**DATA:**
---+---

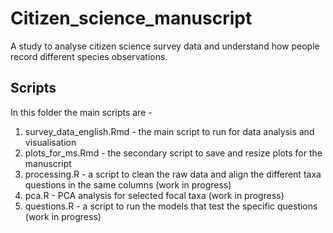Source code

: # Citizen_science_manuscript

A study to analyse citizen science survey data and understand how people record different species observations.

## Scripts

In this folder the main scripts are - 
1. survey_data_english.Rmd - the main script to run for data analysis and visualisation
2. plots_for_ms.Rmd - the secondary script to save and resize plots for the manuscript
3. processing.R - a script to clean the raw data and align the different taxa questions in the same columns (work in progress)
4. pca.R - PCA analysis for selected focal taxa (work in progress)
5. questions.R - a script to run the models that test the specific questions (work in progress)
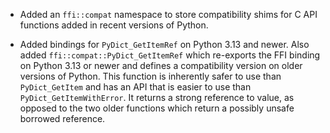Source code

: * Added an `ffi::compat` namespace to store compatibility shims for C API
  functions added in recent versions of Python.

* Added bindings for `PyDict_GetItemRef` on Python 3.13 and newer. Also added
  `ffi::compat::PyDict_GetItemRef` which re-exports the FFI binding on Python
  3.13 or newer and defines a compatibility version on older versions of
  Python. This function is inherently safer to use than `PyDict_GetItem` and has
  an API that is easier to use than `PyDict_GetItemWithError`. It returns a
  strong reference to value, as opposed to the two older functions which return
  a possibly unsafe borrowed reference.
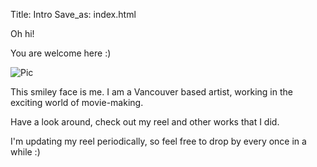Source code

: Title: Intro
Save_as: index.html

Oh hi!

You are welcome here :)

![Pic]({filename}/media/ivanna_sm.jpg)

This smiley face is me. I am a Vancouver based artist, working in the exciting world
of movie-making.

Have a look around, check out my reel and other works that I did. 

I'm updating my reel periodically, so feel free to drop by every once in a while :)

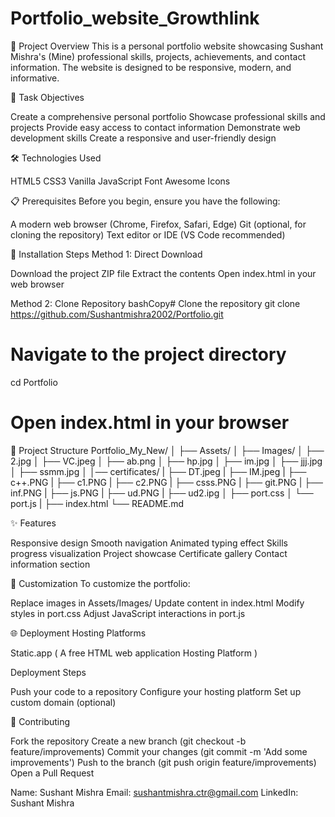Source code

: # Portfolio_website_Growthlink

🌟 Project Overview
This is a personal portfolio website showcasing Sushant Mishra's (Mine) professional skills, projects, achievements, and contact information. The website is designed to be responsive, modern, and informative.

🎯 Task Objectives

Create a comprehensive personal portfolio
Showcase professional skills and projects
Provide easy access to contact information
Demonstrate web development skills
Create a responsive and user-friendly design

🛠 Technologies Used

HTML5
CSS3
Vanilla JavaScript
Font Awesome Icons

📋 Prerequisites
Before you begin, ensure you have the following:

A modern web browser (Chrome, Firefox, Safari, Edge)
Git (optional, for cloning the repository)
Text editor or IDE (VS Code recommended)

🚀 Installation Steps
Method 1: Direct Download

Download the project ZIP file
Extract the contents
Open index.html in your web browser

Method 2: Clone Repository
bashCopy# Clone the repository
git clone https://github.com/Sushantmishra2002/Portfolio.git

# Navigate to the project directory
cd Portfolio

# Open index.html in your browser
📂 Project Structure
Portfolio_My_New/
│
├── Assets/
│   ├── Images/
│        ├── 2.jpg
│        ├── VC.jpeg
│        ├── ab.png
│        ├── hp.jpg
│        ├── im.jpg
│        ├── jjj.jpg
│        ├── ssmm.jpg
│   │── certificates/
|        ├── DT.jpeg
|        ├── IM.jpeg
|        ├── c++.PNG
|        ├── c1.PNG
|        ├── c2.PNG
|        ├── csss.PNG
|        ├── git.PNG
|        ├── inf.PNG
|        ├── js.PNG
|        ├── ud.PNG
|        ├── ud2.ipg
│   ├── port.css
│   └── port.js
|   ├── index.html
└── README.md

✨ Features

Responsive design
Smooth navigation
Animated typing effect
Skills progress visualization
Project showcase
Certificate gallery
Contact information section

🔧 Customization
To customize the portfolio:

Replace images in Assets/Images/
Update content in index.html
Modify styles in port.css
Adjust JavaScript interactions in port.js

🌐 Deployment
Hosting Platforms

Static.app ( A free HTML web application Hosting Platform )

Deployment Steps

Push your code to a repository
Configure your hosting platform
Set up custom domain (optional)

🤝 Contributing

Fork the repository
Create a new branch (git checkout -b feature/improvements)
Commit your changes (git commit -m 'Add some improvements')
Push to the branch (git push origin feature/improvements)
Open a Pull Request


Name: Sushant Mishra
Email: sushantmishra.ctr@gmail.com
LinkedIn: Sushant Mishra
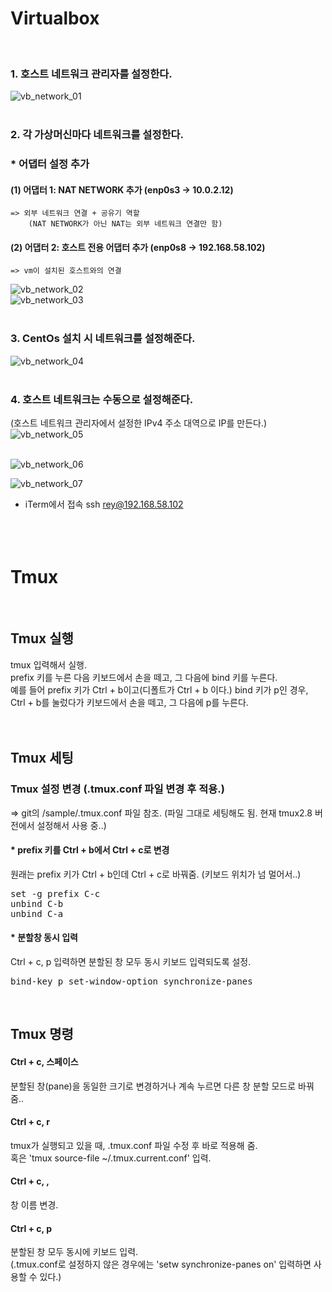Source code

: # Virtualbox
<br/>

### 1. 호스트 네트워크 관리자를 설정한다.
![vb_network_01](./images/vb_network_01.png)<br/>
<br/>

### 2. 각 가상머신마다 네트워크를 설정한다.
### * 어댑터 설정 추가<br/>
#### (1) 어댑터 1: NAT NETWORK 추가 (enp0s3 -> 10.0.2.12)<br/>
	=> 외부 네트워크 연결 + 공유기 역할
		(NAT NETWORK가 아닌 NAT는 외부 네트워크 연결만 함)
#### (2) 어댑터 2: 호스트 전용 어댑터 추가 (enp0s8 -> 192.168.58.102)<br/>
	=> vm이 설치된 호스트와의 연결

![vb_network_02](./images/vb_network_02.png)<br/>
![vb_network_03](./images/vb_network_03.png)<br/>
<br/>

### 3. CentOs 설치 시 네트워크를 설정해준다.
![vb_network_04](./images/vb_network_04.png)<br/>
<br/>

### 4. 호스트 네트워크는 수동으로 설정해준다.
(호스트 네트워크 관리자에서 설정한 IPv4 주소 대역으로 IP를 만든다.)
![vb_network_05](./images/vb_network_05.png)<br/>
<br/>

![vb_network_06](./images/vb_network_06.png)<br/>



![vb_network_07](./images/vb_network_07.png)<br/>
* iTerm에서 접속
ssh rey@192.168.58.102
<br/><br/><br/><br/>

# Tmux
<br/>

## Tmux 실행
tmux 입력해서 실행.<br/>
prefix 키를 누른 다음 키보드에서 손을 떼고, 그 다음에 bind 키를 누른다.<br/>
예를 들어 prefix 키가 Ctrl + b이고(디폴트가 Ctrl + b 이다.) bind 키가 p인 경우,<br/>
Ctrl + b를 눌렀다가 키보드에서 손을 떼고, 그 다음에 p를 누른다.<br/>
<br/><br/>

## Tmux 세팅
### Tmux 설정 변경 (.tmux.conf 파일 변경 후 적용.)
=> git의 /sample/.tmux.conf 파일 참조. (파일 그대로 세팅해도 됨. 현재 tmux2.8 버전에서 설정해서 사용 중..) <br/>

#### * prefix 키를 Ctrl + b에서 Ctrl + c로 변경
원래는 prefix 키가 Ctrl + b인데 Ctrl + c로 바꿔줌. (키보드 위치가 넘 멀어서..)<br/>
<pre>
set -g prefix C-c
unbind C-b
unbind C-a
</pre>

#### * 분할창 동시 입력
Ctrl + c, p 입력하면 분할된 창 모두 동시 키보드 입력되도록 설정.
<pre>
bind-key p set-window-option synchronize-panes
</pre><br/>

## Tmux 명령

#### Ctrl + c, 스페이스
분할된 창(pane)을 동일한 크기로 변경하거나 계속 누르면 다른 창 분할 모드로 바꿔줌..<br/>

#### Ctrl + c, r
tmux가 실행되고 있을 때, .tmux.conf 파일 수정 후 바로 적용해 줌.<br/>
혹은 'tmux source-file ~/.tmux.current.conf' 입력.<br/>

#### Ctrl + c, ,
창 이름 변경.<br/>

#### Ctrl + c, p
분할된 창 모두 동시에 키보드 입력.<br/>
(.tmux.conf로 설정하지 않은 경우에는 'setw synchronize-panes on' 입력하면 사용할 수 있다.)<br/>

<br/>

---+---

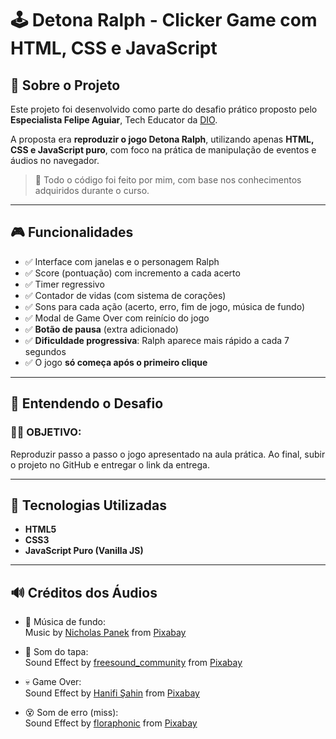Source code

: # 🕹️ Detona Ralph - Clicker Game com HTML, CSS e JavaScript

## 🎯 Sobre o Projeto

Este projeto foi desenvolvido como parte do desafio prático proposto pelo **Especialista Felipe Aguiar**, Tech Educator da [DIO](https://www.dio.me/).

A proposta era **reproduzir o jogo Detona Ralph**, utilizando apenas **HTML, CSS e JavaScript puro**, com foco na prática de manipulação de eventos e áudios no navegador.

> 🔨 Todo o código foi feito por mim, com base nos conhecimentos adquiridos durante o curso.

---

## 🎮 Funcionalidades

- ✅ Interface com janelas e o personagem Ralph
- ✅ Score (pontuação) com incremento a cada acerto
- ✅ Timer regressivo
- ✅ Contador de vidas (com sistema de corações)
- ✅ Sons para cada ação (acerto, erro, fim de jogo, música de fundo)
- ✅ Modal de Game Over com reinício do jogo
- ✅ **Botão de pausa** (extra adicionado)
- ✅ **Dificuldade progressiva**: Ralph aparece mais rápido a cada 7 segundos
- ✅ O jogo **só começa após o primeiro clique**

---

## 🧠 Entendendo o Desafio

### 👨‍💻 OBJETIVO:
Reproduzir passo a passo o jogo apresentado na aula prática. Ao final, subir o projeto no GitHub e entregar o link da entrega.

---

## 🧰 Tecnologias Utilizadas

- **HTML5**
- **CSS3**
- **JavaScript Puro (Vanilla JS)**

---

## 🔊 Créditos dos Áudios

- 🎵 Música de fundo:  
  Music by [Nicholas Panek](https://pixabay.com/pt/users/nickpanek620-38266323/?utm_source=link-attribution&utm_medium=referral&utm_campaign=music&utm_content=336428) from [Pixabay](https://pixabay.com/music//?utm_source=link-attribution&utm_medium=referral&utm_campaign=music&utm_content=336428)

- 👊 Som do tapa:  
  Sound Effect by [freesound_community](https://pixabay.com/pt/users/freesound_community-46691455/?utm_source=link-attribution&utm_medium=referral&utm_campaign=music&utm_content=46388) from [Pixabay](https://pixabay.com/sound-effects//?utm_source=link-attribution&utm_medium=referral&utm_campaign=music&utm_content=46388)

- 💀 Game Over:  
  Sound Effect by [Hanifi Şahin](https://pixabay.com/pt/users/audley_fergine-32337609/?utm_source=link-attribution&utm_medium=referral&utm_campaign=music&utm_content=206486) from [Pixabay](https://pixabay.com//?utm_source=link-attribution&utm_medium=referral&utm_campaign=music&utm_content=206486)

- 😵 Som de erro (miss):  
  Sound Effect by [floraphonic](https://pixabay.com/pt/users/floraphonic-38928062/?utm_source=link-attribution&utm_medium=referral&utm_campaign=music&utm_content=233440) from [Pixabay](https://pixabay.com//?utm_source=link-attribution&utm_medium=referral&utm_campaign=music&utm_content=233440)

---+---

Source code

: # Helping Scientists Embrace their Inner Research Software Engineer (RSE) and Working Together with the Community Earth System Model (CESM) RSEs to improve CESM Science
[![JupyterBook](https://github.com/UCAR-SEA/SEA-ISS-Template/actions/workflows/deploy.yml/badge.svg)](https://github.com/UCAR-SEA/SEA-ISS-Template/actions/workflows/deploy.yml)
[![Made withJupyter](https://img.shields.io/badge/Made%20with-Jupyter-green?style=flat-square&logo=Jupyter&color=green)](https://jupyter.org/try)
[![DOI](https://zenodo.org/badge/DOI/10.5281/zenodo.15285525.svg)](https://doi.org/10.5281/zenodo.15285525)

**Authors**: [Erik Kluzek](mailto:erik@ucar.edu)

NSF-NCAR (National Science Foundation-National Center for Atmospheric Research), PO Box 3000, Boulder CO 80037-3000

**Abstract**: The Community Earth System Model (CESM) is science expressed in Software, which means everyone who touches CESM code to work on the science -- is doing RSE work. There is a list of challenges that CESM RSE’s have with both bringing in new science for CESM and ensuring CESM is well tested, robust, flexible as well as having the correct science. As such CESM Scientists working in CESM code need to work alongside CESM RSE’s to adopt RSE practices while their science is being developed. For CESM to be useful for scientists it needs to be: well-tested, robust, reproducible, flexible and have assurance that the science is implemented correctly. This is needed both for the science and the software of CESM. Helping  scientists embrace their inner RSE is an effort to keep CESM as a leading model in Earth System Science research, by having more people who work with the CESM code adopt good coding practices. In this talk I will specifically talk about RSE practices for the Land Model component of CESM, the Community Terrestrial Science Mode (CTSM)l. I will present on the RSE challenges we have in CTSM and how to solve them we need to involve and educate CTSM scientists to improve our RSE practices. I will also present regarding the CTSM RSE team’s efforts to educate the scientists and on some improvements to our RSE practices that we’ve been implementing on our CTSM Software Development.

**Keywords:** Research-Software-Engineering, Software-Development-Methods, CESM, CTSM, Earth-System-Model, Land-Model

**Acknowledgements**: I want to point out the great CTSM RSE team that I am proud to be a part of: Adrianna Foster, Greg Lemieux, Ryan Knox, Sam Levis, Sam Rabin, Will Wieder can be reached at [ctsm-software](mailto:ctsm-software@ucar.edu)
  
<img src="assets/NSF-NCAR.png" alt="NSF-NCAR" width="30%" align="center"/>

---+---

**TASK:** Starting at the line that has "Certificate gallery" and ending at the line that has "Create a new", please write out the lines above exactly, leaving out all others.

**RESULT BELOW:**
Certificate gallery
Contact information section

🔧 Customization
To customize the portfolio:

Replace images in Assets/Images/
Update content in index.html
Modify styles in port.css
Adjust JavaScript interactions in port.js

🌐 Deployment
Hosting Platforms

Static.app ( A free HTML web application Hosting Platform )

Deployment Steps

Push your code to a repository
Configure your hosting platform
Set up custom domain (optional)

🤝 Contributing

Fork the repository
Create a new branch (git checkout -b feature/improvements)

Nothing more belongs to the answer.